» **Recorded data**:

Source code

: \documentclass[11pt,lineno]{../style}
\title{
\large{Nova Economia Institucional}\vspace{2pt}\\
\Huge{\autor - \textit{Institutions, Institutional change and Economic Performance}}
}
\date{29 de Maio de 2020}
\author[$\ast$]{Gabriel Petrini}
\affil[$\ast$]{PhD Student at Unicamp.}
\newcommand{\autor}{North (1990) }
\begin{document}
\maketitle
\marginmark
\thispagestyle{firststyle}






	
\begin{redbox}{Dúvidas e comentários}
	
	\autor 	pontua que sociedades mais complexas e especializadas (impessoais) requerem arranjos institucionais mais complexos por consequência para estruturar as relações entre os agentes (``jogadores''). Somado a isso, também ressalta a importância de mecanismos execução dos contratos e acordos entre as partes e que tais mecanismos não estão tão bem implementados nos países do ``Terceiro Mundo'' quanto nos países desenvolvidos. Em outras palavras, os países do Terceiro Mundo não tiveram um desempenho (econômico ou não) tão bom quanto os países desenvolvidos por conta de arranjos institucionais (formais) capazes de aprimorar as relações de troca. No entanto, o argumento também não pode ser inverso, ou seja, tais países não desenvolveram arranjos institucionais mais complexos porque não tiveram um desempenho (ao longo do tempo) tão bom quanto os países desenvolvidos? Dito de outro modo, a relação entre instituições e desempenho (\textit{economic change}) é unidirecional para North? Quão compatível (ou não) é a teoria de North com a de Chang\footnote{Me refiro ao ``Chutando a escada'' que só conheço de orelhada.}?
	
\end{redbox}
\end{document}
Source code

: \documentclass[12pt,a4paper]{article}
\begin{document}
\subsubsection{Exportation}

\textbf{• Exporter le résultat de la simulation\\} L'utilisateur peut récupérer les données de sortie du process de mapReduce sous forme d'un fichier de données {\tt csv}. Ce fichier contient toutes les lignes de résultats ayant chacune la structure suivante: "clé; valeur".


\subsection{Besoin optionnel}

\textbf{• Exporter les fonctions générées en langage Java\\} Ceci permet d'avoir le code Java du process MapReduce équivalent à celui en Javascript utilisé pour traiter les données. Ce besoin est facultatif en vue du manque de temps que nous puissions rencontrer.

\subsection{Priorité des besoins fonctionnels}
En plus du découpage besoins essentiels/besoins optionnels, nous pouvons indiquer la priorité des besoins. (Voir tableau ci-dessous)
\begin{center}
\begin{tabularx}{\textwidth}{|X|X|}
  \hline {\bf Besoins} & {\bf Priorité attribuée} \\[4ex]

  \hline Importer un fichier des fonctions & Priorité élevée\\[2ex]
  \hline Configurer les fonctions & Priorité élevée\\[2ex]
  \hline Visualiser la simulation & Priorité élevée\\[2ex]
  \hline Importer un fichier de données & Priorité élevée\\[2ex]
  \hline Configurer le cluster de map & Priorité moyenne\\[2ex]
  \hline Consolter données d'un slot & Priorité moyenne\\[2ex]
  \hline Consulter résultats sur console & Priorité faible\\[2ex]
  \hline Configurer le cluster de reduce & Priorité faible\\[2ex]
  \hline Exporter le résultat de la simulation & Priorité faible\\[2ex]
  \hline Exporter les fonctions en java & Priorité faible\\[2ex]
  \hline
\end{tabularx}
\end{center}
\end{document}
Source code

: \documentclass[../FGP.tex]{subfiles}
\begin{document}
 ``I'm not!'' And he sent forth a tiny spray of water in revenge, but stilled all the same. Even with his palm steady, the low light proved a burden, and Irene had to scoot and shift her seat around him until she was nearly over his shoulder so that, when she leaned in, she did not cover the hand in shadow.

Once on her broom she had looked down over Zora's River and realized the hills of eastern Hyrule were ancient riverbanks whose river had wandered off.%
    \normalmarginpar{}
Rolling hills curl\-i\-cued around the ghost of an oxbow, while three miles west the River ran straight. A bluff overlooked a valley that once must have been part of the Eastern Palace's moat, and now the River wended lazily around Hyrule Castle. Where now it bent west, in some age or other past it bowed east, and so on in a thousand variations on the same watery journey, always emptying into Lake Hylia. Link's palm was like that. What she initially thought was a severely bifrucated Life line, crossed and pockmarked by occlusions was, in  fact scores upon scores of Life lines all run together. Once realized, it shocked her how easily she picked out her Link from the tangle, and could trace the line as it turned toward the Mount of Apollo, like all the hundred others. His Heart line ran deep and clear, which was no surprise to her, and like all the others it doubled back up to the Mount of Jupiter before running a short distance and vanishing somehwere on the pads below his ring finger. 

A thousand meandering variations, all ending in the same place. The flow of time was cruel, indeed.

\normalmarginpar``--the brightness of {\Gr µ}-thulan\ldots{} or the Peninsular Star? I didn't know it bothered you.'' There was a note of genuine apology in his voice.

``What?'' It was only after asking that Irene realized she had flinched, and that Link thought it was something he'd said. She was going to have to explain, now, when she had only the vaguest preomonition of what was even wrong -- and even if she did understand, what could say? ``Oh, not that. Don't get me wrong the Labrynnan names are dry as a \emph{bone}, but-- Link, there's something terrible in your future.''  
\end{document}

» **What to work on**: Extract each line from the listing above, please, and repeat it exactly.

» **Expected output**:
Source code

: \documentclass[11pt,lineno]{../style}
\title{
\large{Nova Economia Institucional}\vspace{2pt}\\
\Huge{\autor - \textit{Institutions, Institutional change and Economic Performance}}
}
\date{29 de Maio de 2020}
\author[$\ast$]{Gabriel Petrini}
\affil[$\ast$]{PhD Student at Unicamp.}
\newcommand{\autor}{North (1990) }
\begin{document}
\maketitle
\marginmark
\thispagestyle{firststyle}






	
\begin{redbox}{Dúvidas e comentários}
	
	\autor 	pontua que sociedades mais complexas e especializadas (impessoais) requerem arranjos institucionais mais complexos por consequência para estruturar as relações entre os agentes (``jogadores''). Somado a isso, também ressalta a importância de mecanismos execução dos contratos e acordos entre as partes e que tais mecanismos não estão tão bem implementados nos países do ``Terceiro Mundo'' quanto nos países desenvolvidos. Em outras palavras, os países do Terceiro Mundo não tiveram um desempenho (econômico ou não) tão bom quanto os países desenvolvidos por conta de arranjos institucionais (formais) capazes de aprimorar as relações de troca. No entanto, o argumento também não pode ser inverso, ou seja, tais países não desenvolveram arranjos institucionais mais complexos porque não tiveram um desempenho (ao longo do tempo) tão bom quanto os países desenvolvidos? Dito de outro modo, a relação entre instituições e desempenho (\textit{economic change}) é unidirecional para North? Quão compatível (ou não) é a teoria de North com a de Chang\footnote{Me refiro ao ``Chutando a escada'' que só conheço de orelhada.}?
	
\end{redbox}
\end{document}
Source code

: \documentclass[12pt,a4paper]{article}
\begin{document}
\subsubsection{Exportation}

\textbf{• Exporter le résultat de la simulation\\} L'utilisateur peut récupérer les données de sortie du process de mapReduce sous forme d'un fichier de données {\tt csv}. Ce fichier contient toutes les lignes de résultats ayant chacune la structure suivante: "clé; valeur".


\subsection{Besoin optionnel}

\textbf{• Exporter les fonctions générées en langage Java\\} Ceci permet d'avoir le code Java du process MapReduce équivalent à celui en Javascript utilisé pour traiter les données. Ce besoin est facultatif en vue du manque de temps que nous puissions rencontrer.

\subsection{Priorité des besoins fonctionnels}
En plus du découpage besoins essentiels/besoins optionnels, nous pouvons indiquer la priorité des besoins. (Voir tableau ci-dessous)
\begin{center}
\begin{tabularx}{\textwidth}{|X|X|}
  \hline {\bf Besoins} & {\bf Priorité attribuée} \\[4ex]

  \hline Importer un fichier des fonctions & Priorité élevée\\[2ex]
  \hline Configurer les fonctions & Priorité élevée\\[2ex]
  \hline Visualiser la simulation & Priorité élevée\\[2ex]
  \hline Importer un fichier de données & Priorité élevée\\[2ex]
  \hline Configurer le cluster de map & Priorité moyenne\\[2ex]
  \hline Consolter données d'un slot & Priorité moyenne\\[2ex]
  \hline Consulter résultats sur console & Priorité faible\\[2ex]
  \hline Configurer le cluster de reduce & Priorité faible\\[2ex]
  \hline Exporter le résultat de la simulation & Priorité faible\\[2ex]
  \hline Exporter les fonctions en java & Priorité faible\\[2ex]
  \hline
\end{tabularx}
\end{center}
\end{document}
Source code

: \documentclass[../FGP.tex]{subfiles}
\begin{document}
 ``I'm not!'' And he sent forth a tiny spray of water in revenge, but stilled all the same. Even with his palm steady, the low light proved a burden, and Irene had to scoot and shift her seat around him until she was nearly over his shoulder so that, when she leaned in, she did not cover the hand in shadow.

Once on her broom she had looked down over Zora's River and realized the hills of eastern Hyrule were ancient riverbanks whose river had wandered off.%
    \normalmarginpar{}
Rolling hills curl\-i\-cued around the ghost of an oxbow, while three miles west the River ran straight. A bluff overlooked a valley that once must have been part of the Eastern Palace's moat, and now the River wended lazily around Hyrule Castle. Where now it bent west, in some age or other past it bowed east, and so on in a thousand variations on the same watery journey, always emptying into Lake Hylia. Link's palm was like that. What she initially thought was a severely bifrucated Life line, crossed and pockmarked by occlusions was, in  fact scores upon scores of Life lines all run together. Once realized, it shocked her how easily she picked out her Link from the tangle, and could trace the line as it turned toward the Mount of Apollo, like all the hundred others. His Heart line ran deep and clear, which was no surprise to her, and like all the others it doubled back up to the Mount of Jupiter before running a short distance and vanishing somehwere on the pads below his ring finger. 

A thousand meandering variations, all ending in the same place. The flow of time was cruel, indeed.

\normalmarginpar``--the brightness of {\Gr µ}-thulan\ldots{} or the Peninsular Star? I didn't know it bothered you.'' There was a note of genuine apology in his voice.

``What?'' It was only after asking that Irene realized she had flinched, and that Link thought it was something he'd said. She was going to have to explain, now, when she had only the vaguest preomonition of what was even wrong -- and even if she did understand, what could say? ``Oh, not that. Don't get me wrong the Labrynnan names are dry as a \emph{bone}, but-- Link, there's something terrible in your future.''  
\end{document}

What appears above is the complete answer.